• What this task involves: Could you please count how many lines in the data below hold the string "返回或设置一个"? Reply with only the number.

• Data listing:

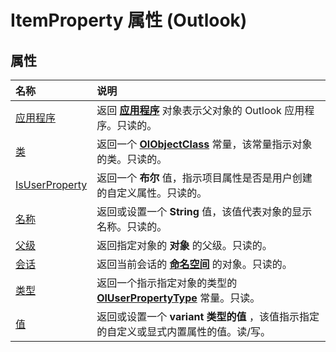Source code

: 
# ItemProperty 属性 (Outlook)

## 属性



|**名称**|**说明**|
|:-----|:-----|
|[应用程序](4aff7ec9-14df-2ff3-7fd4-a8ab1ddac4ca.md)|返回 **[应用程序](797003e7-ecd1-eccb-eaaf-32d6ddde8348.md)** 对象表示父对象的 Outlook 应用程序。只读的。|
|[类](ceb37756-d7e4-fd27-372b-996669b8afa9.md)|返回一个 **[OlObjectClass](33d724b3-df3c-2a7f-a80f-93b66d96f588.md)** 常量，该常量指示对象的类。只读的。|
|[IsUserProperty](6787380b-fe85-22d9-b95b-2b356bf84a21.md)|返回一个 **布尔** 值，指示项目属性是否是用户创建的自定义属性。只读的。|
|[名称](f436386d-aa03-ab38-8ae1-1df0087f7495.md)|返回或设置一个 **String** 值，该值代表对象的显示名称。只读的。|
|[父级](7be24e63-3e5f-4ed9-a668-380077351636.md)|返回指定对象的 **对象** 的父级。只读的。|
|[会话](f33cfcd0-f86b-d0cd-7d35-a21644bc5c42.md)|返回当前会话的 **[命名空间](f0dcaa19-07f5-5d42-a3bf-2e42b7885644.md)** 的对象。只读的。|
|[类型](12129828-ad07-08b9-9b32-d8b19aba7b6e.md)|返回一个指示指定对象的类型的  **[OlUserPropertyType](24a4517a-3e6c-67be-33a3-fc9c2fb3f1d1.md)** 常量。只读。|
|[值](81144bd5-15d5-a233-6001-f8c80392850f.md)|返回或设置一个 **variant 类型的值** ，该值指示指定的自定义或显式内置属性的值。读/写。|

• Response area: 2